En outre, le pays prévoit de mettre en œuvre des mécanismes de tarification carbone comme moyen de monétiser ses réductions d’émissions et d’attirer des investissements dans les énergies renouvelables. L’utilisation de l’Article 6 de l’Accord de Paris permettra de favoriser une coopération internationale renforcée pour les actions climatiques.
Engagements de réduction d’émissions
La Tunisie s’engage à couvrir 26 % de ses besoins de décarbonation par des efforts nationaux, mais soulignent que 74 % de ce plan dépendra de l’appui international. Ce besoin d’assistance additionnelle met en lumière le rôle essentiel des différentes parties prenantes mondiales dans la lutte contre le changement climatique.
Appel à la solidarité internationale
Au cœur des discussions lors du séminaire sur la CDN 3.0, un point fondamental a été le besoin pressant d’une solidarité financière internationale pour protéger les populations les plus vulnérables du pays. Bien que la Tunisie ne soit responsable que de 0,07 % des émissions mondiales, le pays aspire à démontrer que des solutions durables et résilientes sont possibles grâce à une coopération mondiale.

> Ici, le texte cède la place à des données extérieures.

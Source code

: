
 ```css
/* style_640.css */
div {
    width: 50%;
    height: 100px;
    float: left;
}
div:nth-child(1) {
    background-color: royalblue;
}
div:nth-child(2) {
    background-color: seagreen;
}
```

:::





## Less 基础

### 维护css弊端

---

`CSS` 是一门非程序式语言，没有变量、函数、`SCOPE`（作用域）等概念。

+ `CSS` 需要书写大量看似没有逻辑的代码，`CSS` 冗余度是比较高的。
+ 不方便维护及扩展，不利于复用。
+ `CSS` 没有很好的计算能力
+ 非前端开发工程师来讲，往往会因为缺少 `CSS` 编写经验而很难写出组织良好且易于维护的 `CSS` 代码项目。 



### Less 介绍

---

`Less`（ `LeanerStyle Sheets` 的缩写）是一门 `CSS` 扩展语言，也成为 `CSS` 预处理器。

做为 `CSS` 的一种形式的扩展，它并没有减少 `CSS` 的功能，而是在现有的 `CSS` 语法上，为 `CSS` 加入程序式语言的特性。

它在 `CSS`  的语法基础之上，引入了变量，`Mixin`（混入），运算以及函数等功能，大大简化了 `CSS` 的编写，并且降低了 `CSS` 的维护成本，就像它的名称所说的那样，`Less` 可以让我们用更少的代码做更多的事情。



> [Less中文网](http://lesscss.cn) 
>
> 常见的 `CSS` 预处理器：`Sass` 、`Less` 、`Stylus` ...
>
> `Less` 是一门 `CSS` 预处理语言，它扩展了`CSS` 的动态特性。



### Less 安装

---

Conclusion des points clés sur la CDN 3.0
La Contribution Déterminée au niveau National (CDN) est au cœur des engagements de chaque État dans le cadre de la Convention-Cadre des Nations Unies sur les Changements Climatiques. La version récente, « CDN 3.0 », répond aux recommandations du bilan mondial de l’action climatique et se focalise sur l’atteinte des objectifs permettant de limiter l’augmentation de la température planétaire sous le seuil de 1,5°C d’ici la fin du siècle.

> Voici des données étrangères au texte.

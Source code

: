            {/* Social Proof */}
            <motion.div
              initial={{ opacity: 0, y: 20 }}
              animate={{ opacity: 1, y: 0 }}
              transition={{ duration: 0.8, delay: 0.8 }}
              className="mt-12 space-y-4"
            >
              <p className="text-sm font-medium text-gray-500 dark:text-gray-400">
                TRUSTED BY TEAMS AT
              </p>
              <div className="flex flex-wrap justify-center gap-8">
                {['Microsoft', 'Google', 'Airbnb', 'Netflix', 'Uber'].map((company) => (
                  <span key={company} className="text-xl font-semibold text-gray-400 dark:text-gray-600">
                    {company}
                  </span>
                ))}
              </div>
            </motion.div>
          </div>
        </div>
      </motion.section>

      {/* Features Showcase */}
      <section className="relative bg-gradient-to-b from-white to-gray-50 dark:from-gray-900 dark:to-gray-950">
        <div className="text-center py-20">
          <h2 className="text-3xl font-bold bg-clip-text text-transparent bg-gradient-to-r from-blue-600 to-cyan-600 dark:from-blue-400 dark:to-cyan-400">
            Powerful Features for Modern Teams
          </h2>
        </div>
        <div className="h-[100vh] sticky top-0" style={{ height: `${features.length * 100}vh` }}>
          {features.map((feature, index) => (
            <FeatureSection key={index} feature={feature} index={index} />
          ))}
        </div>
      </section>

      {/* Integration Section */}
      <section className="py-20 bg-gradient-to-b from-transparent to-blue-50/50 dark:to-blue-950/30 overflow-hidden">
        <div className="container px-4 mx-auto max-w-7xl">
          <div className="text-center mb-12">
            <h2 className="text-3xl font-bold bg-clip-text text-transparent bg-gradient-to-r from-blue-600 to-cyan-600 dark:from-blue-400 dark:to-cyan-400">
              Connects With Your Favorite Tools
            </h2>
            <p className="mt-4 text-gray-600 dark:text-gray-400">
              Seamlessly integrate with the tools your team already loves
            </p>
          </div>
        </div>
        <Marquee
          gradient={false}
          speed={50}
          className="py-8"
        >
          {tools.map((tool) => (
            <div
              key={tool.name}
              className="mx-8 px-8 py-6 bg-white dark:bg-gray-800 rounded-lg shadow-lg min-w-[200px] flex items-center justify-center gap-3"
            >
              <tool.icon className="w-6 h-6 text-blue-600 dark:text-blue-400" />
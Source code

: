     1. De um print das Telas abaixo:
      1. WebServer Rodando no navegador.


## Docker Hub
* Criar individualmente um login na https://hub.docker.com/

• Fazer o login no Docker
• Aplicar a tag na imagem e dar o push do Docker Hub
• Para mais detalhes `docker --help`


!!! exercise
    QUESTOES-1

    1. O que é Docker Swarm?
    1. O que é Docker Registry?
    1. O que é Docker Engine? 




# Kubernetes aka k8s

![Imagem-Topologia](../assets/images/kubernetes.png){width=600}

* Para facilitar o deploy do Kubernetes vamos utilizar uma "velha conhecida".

Pour en savoir plus sur le plan climatique de la Tunisie, consultez ces articles :
TAP,
Tunisienumerique,
MSN,
1001 Tunisie,
We Are Climate Control,
We Are Climate Control,
We Are Climate Control,
We Are Climate Control,
We Are Climate Control,
L’Economiste Maghrébin.

Tunisie : un investissement colossal de 55 milliards de dollars pour un plan climatique ambitieux
“En tant qu’agriculteur, je ressens l’importance de ce plan climatique. Les rares précipitations que nous avons affectent directement nos récoltes. Le fait que la Tunisie investisse 55 milliards de dollars pour renforcer nos ressources en eau et notre agriculture est une lueur d’espoir pour notre avenir.”
“Je suis membre d’une ONG dédiée à la protection de l’environnement. Le projet de dessalement de l’eau de mer et la réutilisation des eaux usées en agriculture sont des initiatives qui montrent un changement de mentalité. Nous devons nous adapter aux réalités climatiques, et ce plan est un pas dans la bonne direction.”
“En tant qu’étudiant en sciences environnementales, je suis impressionné par l’engagement de la Tunisie à réduire de 3,4 % la contraction de son économie d’ici 2030. Cela montre que la lutte contre le changement climatique est au cœur de l’économie nationale. L’investissement massif semble ambitieux, mais il est crucial pour notre avenir.”
“Les discussions sur le financement, notamment la taxonomie climatique et la tarification carbone, ouvrent la voie à de nouvelles opportunités pour les entreprises. Intégrer les enjeux climatiques dans le budget de l’État est une étape essentielle pour garantir une transition juste et équitable.”
“Pour moi, en tant qu’étudiante en politiques publiques, la mise en place de ces mesures montre que la Tunisie est prête à se positionner comme un modèle de développement bas-carbone. C’est fondamental pour prouver que même un pays qui ne représente que 0,07 % des émissions mondiales peut agir efficacement.”
“Ce séminaire m’a permis de comprendre à quel point l’appui international est vital pour concrétiser ces projets. La solidarité financière soulignée lors des discussions est essentielle pour protéger les populations vulnérables et assurer une sécurité alimentaire pour tous.”